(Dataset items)

----

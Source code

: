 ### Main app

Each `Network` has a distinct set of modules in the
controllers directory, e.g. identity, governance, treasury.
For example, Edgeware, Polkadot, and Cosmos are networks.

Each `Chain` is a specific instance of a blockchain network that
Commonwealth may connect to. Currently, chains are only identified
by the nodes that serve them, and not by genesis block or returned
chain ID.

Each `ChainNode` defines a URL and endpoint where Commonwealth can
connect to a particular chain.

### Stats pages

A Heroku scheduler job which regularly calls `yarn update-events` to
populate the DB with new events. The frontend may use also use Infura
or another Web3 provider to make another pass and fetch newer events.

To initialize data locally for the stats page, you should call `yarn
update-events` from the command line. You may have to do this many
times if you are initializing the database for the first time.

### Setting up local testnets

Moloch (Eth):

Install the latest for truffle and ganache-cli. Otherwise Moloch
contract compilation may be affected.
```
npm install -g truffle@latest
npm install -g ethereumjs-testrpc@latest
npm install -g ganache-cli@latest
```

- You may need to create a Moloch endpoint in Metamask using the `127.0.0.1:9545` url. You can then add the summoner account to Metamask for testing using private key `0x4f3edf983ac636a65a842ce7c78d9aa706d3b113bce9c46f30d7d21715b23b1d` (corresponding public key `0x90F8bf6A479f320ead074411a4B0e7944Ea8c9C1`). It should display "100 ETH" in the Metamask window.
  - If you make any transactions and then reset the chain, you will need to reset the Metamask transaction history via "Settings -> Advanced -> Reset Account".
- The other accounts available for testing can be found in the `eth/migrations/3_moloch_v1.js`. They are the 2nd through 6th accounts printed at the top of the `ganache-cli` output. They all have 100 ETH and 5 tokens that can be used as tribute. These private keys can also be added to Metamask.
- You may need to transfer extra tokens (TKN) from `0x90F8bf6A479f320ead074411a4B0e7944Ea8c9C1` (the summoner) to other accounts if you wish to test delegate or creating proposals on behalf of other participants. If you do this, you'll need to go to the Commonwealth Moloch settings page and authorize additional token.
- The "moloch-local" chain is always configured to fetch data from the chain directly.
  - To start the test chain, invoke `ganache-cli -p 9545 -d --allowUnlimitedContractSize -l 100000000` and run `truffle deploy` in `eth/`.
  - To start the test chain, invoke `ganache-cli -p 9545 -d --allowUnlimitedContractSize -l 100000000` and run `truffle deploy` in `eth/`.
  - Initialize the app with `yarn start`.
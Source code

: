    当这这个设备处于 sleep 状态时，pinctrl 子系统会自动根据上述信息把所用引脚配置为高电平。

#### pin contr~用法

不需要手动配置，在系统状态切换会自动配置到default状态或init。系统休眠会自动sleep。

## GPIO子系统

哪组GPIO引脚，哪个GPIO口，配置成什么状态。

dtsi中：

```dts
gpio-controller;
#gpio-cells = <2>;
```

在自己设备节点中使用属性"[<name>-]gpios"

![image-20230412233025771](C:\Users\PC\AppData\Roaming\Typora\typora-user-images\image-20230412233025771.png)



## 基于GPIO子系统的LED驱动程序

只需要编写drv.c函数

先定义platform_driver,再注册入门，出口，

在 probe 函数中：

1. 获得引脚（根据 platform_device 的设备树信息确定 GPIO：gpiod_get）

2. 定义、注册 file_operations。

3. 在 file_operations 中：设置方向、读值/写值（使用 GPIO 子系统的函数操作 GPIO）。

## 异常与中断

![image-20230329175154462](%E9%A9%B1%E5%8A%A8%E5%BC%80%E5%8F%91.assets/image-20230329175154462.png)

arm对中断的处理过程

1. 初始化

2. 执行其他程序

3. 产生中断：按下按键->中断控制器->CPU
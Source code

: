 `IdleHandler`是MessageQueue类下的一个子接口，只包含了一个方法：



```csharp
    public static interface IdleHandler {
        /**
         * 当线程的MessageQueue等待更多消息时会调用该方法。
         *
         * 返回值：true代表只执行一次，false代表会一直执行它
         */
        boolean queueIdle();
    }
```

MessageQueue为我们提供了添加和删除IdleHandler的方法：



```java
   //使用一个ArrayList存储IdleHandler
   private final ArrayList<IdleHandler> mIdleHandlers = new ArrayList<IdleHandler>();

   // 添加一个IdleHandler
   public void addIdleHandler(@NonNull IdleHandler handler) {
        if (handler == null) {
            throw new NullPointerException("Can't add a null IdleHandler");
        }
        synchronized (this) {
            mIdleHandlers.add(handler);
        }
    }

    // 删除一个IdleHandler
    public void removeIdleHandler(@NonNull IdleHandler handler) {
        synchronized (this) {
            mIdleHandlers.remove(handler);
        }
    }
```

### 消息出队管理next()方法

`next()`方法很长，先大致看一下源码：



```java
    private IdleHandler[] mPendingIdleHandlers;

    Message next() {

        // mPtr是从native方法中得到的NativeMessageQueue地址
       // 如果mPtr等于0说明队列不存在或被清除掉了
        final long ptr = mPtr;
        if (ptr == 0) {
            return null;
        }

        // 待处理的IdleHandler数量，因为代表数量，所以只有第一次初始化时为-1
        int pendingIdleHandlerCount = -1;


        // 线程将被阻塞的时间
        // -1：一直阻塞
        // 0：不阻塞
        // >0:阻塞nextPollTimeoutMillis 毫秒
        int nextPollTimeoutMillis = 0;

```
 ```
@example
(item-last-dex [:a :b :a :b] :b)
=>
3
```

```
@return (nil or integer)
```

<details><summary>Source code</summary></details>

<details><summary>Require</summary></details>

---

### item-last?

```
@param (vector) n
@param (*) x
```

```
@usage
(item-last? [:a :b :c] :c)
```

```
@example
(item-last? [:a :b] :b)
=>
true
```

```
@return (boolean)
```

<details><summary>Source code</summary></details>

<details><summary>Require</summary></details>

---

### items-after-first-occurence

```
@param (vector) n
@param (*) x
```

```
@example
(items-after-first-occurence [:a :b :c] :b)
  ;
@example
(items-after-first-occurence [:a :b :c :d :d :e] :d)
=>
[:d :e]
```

----

ASSIGNMENT » Would you write the records out again, word for word?

ANSWER TO THIS EXERCISE »
Source code

: ### Main app

Each `Network` has a distinct set of modules in the
controllers directory, e.g. identity, governance, treasury.
For example, Edgeware, Polkadot, and Cosmos are networks.

Each `Chain` is a specific instance of a blockchain network that
Commonwealth may connect to. Currently, chains are only identified
by the nodes that serve them, and not by genesis block or returned
chain ID.

Each `ChainNode` defines a URL and endpoint where Commonwealth can
connect to a particular chain.

### Stats pages

A Heroku scheduler job which regularly calls `yarn update-events` to
populate the DB with new events. The frontend may use also use Infura
or another Web3 provider to make another pass and fetch newer events.

To initialize data locally for the stats page, you should call `yarn
update-events` from the command line. You may have to do this many
times if you are initializing the database for the first time.

### Setting up local testnets

Moloch (Eth):

Install the latest for truffle and ganache-cli. Otherwise Moloch
contract compilation may be affected.
```
npm install -g truffle@latest
npm install -g ethereumjs-testrpc@latest
npm install -g ganache-cli@latest
```

- You may need to create a Moloch endpoint in Metamask using the `127.0.0.1:9545` url. You can then add the summoner account to Metamask for testing using private key `0x4f3edf983ac636a65a842ce7c78d9aa706d3b113bce9c46f30d7d21715b23b1d` (corresponding public key `0x90F8bf6A479f320ead074411a4B0e7944Ea8c9C1`). It should display "100 ETH" in the Metamask window.
  - If you make any transactions and then reset the chain, you will need to reset the Metamask transaction history via "Settings -> Advanced -> Reset Account".
- The other accounts available for testing can be found in the `eth/migrations/3_moloch_v1.js`. They are the 2nd through 6th accounts printed at the top of the `ganache-cli` output. They all have 100 ETH and 5 tokens that can be used as tribute. These private keys can also be added to Metamask.
- You may need to transfer extra tokens (TKN) from `0x90F8bf6A479f320ead074411a4B0e7944Ea8c9C1` (the summoner) to other accounts if you wish to test delegate or creating proposals on behalf of other participants. If you do this, you'll need to go to the Commonwealth Moloch settings page and authorize additional token.
- The "moloch-local" chain is always configured to fetch data from the chain directly.
  - To start the test chain, invoke `ganache-cli -p 9545 -d --allowUnlimitedContractSize -l 100000000` and run `truffle deploy` in `eth/`.
  - To start the test chain, invoke `ganache-cli -p 9545 -d --allowUnlimitedContractSize -l 100000000` and run `truffle deploy` in `eth/`.
  - Initialize the app with `yarn start`.
Source code

:    当这这个设备处于 sleep 状态时，pinctrl 子系统会自动根据上述信息把所用引脚配置为高电平。

#### pin contr~用法

不需要手动配置，在系统状态切换会自动配置到default状态或init。系统休眠会自动sleep。

## GPIO子系统

哪组GPIO引脚，哪个GPIO口，配置成什么状态。

dtsi中：

```dts
gpio-controller;
#gpio-cells = <2>;
```

在自己设备节点中使用属性"[<name>-]gpios"

![image-20230412233025771](C:\Users\PC\AppData\Roaming\Typora\typora-user-images\image-20230412233025771.png)



## 基于GPIO子系统的LED驱动程序

只需要编写drv.c函数

先定义platform_driver,再注册入门，出口，

在 probe 函数中：

1. 获得引脚（根据 platform_device 的设备树信息确定 GPIO：gpiod_get）

2. 定义、注册 file_operations。

3. 在 file_operations 中：设置方向、读值/写值（使用 GPIO 子系统的函数操作 GPIO）。

## 异常与中断

![image-20230329175154462](%E9%A9%B1%E5%8A%A8%E5%BC%80%E5%8F%91.assets/image-20230329175154462.png)

arm对中断的处理过程

1. 初始化

2. 执行其他程序

3. 产生中断：按下按键->中断控制器->CPU
Source code

: `IdleHandler`是MessageQueue类下的一个子接口，只包含了一个方法：



```csharp
    public static interface IdleHandler {
        /**
         * 当线程的MessageQueue等待更多消息时会调用该方法。
         *
         * 返回值：true代表只执行一次，false代表会一直执行它
         */
        boolean queueIdle();
    }
```

MessageQueue为我们提供了添加和删除IdleHandler的方法：



```java
   //使用一个ArrayList存储IdleHandler
   private final ArrayList<IdleHandler> mIdleHandlers = new ArrayList<IdleHandler>();

   // 添加一个IdleHandler
   public void addIdleHandler(@NonNull IdleHandler handler) {
        if (handler == null) {
            throw new NullPointerException("Can't add a null IdleHandler");
        }
        synchronized (this) {
            mIdleHandlers.add(handler);
        }
    }

    // 删除一个IdleHandler
    public void removeIdleHandler(@NonNull IdleHandler handler) {
        synchronized (this) {
            mIdleHandlers.remove(handler);
        }
    }
```

### 消息出队管理next()方法

`next()`方法很长，先大致看一下源码：



```java
    private IdleHandler[] mPendingIdleHandlers;

    Message next() {

        // mPtr是从native方法中得到的NativeMessageQueue地址
       // 如果mPtr等于0说明队列不存在或被清除掉了
        final long ptr = mPtr;
        if (ptr == 0) {
            return null;
        }

        // 待处理的IdleHandler数量，因为代表数量，所以只有第一次初始化时为-1
        int pendingIdleHandlerCount = -1;


        // 线程将被阻塞的时间
        // -1：一直阻塞
        // 0：不阻塞
        // >0:阻塞nextPollTimeoutMillis 毫秒
        int nextPollTimeoutMillis = 0;

```
 ```
@example
(item-last-dex [:a :b :a :b] :b)
=>
3
```

```
@return (nil or integer)
```

<details><summary>Source code</summary></details>

<details><summary>Require</summary></details>

---

### item-last?

```
@param (vector) n
@param (*) x
```

```
@usage
(item-last? [:a :b :c] :c)
```

```
@example
(item-last? [:a :b] :b)
=>
true
```

```
@return (boolean)
```

<details><summary>Source code</summary></details>

<details><summary>Require</summary></details>

---

### items-after-first-occurence

```
@param (vector) n
@param (*) x
```

```
@example
(items-after-first-occurence [:a :b :c] :b)
  ;
@example
(items-after-first-occurence [:a :b :c :d :d :e] :d)
=>
[:d :e]
```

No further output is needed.